Could you set down exactly the lines in the records below between the line holding "and perform exploratory" and the line holding "The database includes", inclusive?
(Supplied material Opens)
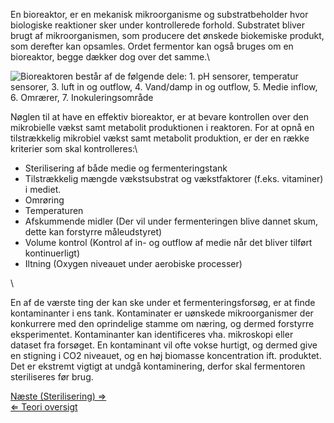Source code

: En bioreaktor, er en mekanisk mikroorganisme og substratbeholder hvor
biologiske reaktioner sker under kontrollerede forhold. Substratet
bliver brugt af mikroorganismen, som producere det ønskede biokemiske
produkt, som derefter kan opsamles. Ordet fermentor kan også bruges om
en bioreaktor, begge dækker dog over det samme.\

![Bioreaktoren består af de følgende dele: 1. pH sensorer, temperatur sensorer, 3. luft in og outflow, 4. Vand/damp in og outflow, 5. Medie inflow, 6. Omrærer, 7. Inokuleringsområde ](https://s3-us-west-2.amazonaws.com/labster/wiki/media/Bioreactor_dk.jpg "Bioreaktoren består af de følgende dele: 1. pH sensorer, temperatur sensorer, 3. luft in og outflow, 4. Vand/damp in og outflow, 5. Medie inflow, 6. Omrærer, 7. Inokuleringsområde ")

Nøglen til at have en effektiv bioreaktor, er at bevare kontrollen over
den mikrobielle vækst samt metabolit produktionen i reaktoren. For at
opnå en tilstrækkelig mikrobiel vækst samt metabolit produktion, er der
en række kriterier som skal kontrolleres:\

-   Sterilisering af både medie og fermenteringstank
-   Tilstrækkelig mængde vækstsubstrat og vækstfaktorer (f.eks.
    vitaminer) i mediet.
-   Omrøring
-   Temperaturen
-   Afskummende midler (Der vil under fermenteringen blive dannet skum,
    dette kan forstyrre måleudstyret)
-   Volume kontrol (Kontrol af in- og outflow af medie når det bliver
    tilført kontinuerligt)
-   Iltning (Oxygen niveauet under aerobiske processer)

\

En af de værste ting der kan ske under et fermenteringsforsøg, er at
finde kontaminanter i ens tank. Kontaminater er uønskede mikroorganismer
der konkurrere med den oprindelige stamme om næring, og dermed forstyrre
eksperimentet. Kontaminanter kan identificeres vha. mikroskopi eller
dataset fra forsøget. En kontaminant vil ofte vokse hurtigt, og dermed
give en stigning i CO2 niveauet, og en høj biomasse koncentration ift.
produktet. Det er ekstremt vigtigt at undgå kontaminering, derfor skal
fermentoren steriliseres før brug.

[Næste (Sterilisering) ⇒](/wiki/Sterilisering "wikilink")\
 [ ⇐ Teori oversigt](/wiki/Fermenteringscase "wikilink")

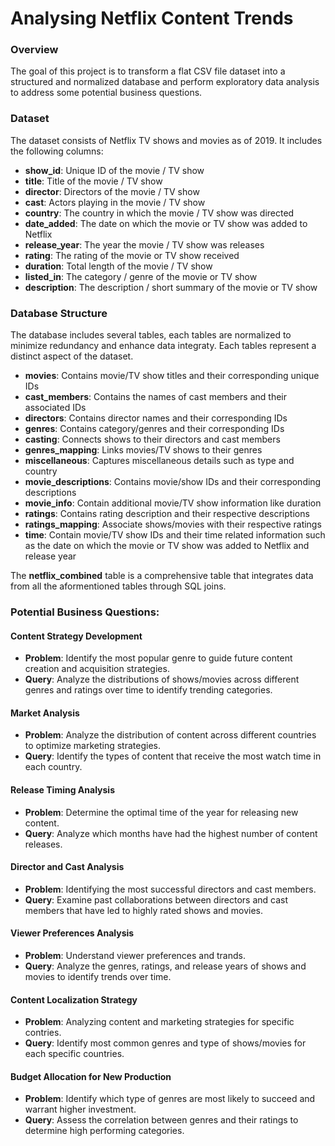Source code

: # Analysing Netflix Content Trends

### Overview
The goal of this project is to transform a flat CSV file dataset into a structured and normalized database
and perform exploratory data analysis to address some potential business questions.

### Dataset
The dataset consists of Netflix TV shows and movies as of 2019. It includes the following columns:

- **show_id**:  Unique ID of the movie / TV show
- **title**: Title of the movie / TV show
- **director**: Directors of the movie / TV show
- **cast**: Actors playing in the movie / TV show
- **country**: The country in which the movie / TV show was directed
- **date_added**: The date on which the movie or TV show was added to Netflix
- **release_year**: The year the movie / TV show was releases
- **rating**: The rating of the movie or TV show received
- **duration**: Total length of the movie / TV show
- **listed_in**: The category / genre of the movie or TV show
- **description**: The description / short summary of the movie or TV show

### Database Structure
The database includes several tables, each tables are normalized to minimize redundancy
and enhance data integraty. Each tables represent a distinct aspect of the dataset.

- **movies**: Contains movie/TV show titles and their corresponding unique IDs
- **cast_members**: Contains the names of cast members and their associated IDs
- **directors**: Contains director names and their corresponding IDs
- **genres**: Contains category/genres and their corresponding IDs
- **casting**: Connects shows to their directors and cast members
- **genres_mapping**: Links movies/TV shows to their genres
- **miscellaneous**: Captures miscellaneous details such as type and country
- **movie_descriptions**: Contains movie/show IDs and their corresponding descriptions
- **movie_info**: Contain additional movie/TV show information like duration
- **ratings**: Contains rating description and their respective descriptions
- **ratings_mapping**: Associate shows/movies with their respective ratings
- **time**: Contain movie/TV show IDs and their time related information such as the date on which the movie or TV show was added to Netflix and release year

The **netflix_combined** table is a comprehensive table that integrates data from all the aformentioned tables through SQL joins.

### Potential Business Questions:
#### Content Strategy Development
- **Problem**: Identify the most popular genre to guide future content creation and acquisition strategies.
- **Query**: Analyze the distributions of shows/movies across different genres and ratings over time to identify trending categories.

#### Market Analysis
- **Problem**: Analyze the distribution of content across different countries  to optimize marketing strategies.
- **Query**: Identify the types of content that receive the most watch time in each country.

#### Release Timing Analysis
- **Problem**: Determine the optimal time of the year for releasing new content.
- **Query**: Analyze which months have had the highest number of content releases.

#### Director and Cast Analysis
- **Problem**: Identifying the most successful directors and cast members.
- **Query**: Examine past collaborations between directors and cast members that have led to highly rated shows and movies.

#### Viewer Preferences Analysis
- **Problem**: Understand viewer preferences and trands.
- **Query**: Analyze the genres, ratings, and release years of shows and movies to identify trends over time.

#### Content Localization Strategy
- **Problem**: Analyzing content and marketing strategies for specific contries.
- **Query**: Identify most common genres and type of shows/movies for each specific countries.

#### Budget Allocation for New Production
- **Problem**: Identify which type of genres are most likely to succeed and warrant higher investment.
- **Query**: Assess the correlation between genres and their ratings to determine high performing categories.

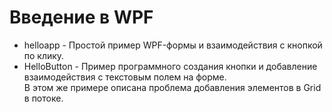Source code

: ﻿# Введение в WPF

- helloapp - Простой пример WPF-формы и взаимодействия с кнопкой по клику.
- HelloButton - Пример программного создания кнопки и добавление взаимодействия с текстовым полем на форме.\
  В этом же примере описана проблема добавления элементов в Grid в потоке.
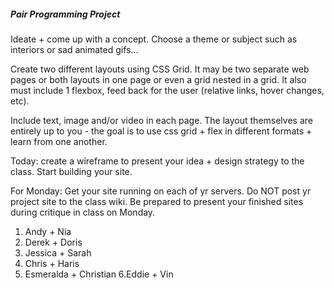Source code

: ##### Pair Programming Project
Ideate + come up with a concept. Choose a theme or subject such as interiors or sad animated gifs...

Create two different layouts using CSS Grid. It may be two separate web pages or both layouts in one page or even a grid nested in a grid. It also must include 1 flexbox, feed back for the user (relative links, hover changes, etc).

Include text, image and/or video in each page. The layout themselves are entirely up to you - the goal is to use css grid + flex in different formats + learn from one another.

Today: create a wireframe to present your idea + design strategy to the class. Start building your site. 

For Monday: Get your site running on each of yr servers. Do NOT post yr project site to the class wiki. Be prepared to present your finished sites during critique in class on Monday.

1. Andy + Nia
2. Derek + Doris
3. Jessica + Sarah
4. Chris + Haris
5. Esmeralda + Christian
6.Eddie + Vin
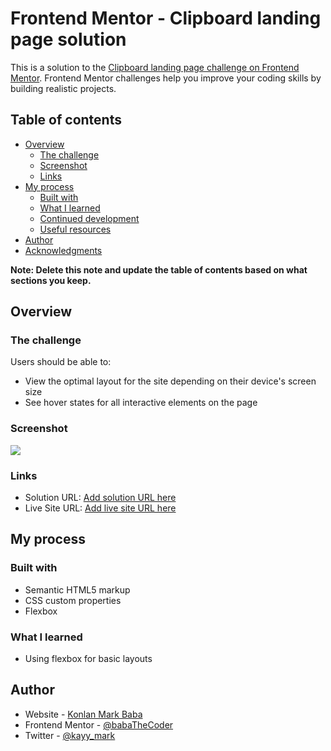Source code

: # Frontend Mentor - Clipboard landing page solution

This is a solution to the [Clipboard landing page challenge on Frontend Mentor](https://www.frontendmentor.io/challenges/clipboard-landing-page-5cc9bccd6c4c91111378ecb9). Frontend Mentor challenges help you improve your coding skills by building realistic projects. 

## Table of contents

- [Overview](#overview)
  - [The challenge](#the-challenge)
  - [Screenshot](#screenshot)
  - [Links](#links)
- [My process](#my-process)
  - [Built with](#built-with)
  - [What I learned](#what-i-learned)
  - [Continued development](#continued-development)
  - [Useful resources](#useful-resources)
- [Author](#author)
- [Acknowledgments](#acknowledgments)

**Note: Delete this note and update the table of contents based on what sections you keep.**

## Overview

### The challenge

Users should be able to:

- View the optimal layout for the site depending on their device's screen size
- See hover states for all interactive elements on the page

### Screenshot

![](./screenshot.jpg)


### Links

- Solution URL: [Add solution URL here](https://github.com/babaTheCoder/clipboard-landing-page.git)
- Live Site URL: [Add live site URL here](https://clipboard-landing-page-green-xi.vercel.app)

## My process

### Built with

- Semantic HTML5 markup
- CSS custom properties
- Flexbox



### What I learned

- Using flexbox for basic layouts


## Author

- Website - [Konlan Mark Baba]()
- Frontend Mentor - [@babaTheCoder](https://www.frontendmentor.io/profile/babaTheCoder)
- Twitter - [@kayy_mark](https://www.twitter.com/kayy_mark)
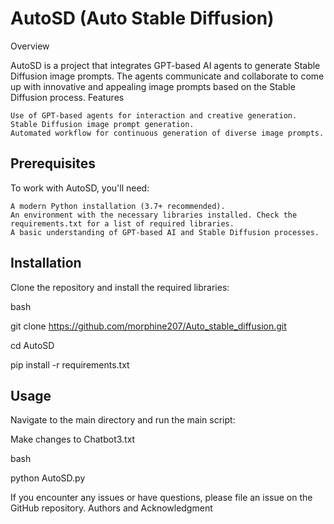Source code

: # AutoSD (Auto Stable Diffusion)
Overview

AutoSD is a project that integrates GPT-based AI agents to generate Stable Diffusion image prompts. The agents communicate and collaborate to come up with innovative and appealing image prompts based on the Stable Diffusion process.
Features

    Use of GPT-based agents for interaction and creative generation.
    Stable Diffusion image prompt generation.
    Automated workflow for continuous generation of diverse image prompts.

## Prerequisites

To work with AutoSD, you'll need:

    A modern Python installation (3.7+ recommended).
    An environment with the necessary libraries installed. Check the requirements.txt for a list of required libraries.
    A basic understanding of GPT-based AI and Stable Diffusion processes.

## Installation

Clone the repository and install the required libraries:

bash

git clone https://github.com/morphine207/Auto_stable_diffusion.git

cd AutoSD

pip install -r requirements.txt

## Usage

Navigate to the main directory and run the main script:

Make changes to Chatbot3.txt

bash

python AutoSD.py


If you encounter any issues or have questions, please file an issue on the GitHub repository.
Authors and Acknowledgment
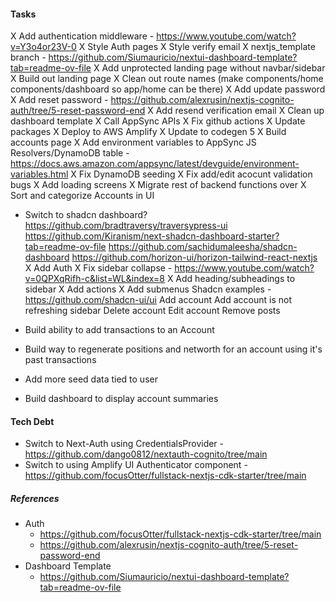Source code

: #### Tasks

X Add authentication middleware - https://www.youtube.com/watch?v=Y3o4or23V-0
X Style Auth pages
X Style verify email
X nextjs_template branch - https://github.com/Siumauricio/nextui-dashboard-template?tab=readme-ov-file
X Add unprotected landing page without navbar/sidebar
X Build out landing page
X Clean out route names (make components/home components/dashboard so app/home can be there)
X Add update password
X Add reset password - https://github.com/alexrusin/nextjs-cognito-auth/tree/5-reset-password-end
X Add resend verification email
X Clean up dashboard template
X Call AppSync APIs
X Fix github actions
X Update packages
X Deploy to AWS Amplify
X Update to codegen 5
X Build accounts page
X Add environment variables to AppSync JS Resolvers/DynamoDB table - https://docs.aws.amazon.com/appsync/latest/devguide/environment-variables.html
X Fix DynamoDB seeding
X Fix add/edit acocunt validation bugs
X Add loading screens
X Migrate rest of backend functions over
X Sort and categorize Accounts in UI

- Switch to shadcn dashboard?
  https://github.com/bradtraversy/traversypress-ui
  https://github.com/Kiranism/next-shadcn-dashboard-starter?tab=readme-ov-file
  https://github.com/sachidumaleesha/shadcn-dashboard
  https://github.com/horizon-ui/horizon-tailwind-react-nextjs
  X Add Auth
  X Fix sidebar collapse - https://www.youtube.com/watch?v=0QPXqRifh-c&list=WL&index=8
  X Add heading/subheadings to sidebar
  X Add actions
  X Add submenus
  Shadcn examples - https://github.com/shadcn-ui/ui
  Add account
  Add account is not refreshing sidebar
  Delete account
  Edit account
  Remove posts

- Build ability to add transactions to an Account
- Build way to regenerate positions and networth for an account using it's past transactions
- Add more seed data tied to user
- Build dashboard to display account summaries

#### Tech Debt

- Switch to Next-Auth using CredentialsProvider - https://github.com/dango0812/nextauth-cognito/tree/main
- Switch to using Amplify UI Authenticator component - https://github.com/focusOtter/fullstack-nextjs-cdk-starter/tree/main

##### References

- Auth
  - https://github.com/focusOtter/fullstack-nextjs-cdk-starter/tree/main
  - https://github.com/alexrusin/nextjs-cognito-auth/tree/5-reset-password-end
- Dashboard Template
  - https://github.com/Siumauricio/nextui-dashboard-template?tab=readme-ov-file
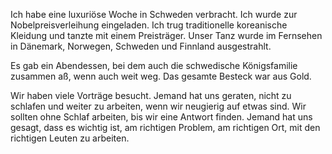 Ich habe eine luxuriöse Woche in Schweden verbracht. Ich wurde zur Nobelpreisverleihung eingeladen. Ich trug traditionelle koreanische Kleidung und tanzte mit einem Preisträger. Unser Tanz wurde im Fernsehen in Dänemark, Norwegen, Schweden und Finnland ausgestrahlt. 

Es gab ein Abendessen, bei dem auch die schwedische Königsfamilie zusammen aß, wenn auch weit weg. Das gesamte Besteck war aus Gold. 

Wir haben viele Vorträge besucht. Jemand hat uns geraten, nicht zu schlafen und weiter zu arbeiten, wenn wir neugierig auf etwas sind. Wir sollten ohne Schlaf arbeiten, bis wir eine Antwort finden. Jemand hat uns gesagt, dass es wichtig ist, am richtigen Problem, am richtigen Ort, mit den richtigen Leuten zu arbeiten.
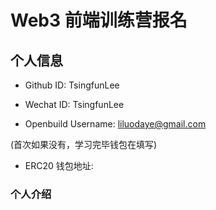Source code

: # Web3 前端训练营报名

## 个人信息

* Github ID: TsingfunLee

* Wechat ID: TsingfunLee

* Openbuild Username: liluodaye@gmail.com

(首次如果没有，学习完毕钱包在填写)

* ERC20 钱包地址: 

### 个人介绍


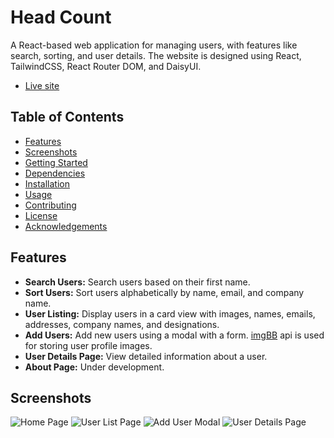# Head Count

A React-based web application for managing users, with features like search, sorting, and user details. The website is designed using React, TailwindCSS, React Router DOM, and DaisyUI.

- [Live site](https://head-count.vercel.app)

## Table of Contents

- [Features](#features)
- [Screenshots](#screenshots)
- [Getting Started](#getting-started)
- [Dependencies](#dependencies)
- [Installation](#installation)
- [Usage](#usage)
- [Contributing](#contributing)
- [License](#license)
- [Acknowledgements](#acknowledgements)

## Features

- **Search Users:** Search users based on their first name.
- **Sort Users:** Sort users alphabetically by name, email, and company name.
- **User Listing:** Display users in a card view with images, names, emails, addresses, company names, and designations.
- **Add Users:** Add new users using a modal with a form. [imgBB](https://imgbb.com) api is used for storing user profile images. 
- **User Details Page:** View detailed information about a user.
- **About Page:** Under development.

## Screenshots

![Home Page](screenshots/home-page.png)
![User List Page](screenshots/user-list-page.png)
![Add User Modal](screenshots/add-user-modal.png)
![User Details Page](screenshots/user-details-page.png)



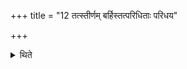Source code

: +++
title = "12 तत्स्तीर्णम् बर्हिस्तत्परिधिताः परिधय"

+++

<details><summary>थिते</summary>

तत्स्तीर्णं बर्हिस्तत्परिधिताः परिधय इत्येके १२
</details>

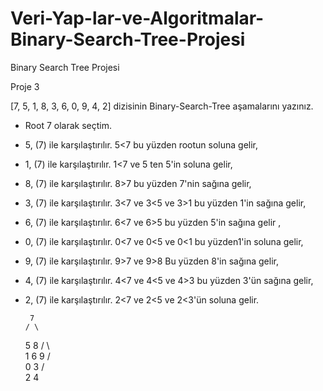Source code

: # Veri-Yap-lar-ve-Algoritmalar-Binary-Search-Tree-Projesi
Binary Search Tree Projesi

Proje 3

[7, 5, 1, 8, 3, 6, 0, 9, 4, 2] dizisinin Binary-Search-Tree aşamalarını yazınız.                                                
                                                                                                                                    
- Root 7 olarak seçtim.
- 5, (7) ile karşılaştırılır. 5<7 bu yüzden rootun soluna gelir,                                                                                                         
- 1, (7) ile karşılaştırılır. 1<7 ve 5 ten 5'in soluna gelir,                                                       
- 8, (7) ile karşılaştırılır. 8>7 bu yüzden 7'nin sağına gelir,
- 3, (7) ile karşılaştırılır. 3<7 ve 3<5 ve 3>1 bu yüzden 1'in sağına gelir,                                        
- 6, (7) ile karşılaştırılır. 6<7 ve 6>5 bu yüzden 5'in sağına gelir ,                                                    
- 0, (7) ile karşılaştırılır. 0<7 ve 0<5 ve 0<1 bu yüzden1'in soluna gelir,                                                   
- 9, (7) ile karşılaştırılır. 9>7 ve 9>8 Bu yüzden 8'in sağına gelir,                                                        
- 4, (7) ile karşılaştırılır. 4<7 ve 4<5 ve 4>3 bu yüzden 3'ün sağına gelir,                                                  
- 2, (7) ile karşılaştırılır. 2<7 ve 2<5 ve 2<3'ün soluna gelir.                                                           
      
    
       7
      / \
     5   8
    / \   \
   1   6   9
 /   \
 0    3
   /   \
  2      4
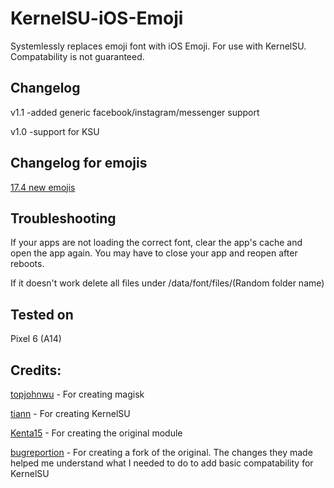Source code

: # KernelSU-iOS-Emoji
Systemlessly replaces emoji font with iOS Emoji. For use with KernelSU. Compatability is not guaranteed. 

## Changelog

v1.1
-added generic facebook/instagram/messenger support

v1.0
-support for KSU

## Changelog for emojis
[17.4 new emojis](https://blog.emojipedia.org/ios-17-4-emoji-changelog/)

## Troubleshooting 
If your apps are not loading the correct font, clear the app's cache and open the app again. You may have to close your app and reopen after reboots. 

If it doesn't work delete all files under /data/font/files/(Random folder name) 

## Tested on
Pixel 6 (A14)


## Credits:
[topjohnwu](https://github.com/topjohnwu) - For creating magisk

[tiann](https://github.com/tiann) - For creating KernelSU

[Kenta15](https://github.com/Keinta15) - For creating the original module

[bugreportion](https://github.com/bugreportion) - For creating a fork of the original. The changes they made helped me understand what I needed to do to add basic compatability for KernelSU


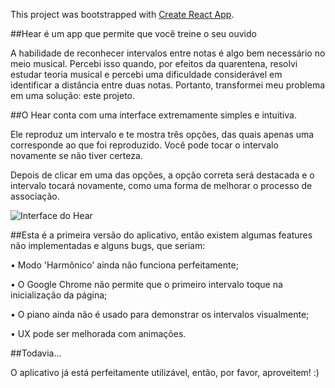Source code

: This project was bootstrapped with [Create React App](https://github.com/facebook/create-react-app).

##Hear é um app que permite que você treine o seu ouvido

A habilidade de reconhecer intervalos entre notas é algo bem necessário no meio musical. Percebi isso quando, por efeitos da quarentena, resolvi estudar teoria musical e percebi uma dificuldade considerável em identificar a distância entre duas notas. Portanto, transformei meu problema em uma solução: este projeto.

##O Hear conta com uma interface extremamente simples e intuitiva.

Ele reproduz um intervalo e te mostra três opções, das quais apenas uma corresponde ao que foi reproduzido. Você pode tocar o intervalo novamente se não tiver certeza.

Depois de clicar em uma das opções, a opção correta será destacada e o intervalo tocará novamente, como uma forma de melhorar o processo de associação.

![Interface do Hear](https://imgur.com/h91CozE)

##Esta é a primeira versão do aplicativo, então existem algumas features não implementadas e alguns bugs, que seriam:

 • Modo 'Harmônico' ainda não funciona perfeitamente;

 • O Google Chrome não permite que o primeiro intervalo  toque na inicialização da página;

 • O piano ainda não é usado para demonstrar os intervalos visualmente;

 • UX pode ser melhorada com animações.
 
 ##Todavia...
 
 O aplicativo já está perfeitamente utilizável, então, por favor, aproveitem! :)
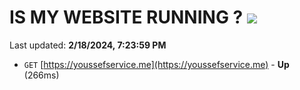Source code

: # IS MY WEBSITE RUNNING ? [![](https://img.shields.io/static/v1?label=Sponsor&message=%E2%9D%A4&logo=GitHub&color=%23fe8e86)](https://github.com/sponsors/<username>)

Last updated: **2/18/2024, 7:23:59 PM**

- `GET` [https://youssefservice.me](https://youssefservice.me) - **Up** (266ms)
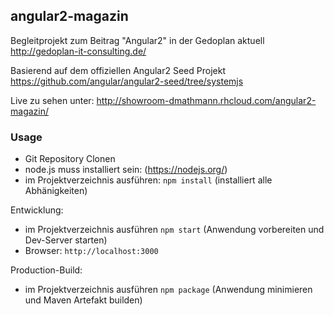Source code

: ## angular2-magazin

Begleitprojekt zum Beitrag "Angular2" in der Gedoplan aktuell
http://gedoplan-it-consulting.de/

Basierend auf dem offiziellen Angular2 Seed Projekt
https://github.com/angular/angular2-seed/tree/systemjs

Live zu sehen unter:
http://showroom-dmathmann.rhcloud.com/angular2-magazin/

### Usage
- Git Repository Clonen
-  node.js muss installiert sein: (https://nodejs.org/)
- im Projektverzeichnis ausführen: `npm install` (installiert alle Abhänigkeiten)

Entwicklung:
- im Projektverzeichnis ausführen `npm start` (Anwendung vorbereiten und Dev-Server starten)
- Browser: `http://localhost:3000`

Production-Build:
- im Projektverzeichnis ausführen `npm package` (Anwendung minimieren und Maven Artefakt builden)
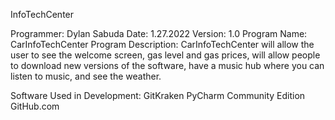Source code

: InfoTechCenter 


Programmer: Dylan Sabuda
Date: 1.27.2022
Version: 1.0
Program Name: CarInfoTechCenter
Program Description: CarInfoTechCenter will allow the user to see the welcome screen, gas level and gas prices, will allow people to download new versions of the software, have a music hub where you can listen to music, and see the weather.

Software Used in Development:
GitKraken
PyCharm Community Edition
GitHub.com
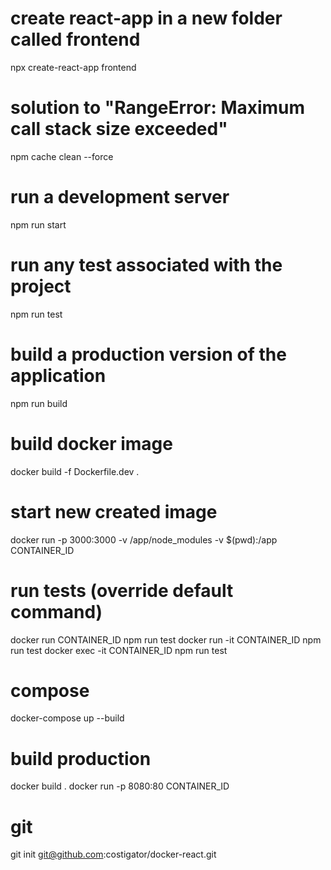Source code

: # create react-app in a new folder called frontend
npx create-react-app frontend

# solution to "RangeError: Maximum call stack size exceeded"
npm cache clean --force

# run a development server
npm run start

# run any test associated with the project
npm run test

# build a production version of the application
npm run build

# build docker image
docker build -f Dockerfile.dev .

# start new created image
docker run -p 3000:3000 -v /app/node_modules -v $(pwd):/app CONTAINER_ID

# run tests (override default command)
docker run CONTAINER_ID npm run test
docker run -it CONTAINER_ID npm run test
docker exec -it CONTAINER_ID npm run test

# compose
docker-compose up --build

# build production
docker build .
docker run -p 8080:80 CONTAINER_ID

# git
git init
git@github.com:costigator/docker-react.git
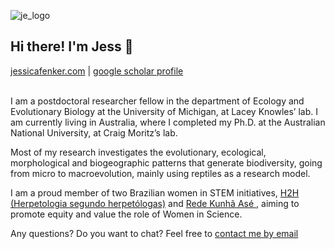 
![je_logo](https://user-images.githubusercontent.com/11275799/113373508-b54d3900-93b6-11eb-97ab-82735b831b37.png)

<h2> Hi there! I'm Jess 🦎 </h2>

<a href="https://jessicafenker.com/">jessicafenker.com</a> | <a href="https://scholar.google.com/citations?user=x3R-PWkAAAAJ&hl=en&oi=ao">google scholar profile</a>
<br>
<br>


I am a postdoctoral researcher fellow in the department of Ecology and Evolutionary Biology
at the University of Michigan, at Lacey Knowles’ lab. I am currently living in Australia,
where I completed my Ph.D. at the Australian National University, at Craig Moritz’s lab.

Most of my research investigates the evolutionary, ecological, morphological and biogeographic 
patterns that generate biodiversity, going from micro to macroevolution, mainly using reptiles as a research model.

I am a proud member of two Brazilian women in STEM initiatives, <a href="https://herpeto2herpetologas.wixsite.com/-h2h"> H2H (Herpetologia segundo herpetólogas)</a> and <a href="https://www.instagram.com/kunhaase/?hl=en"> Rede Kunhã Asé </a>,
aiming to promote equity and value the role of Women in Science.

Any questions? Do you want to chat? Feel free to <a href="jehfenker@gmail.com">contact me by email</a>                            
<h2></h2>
(Supplied material Closes)
§ **Expected answer**
and perform exploratory data analysis to address some potential business questions.

### Dataset
The dataset consists of Netflix TV shows and movies as of 2019. It includes the following columns:

- **show_id**:  Unique ID of the movie / TV show
- **title**: Title of the movie / TV show
- **director**: Directors of the movie / TV show
- **cast**: Actors playing in the movie / TV show
- **country**: The country in which the movie / TV show was directed
- **date_added**: The date on which the movie or TV show was added to Netflix
- **release_year**: The year the movie / TV show was releases
- **rating**: The rating of the movie or TV show received
- **duration**: Total length of the movie / TV show
- **listed_in**: The category / genre of the movie or TV show
- **description**: The description / short summary of the movie or TV show

### Database Structure
The database includes several tables, each tables are normalized to minimize redundancy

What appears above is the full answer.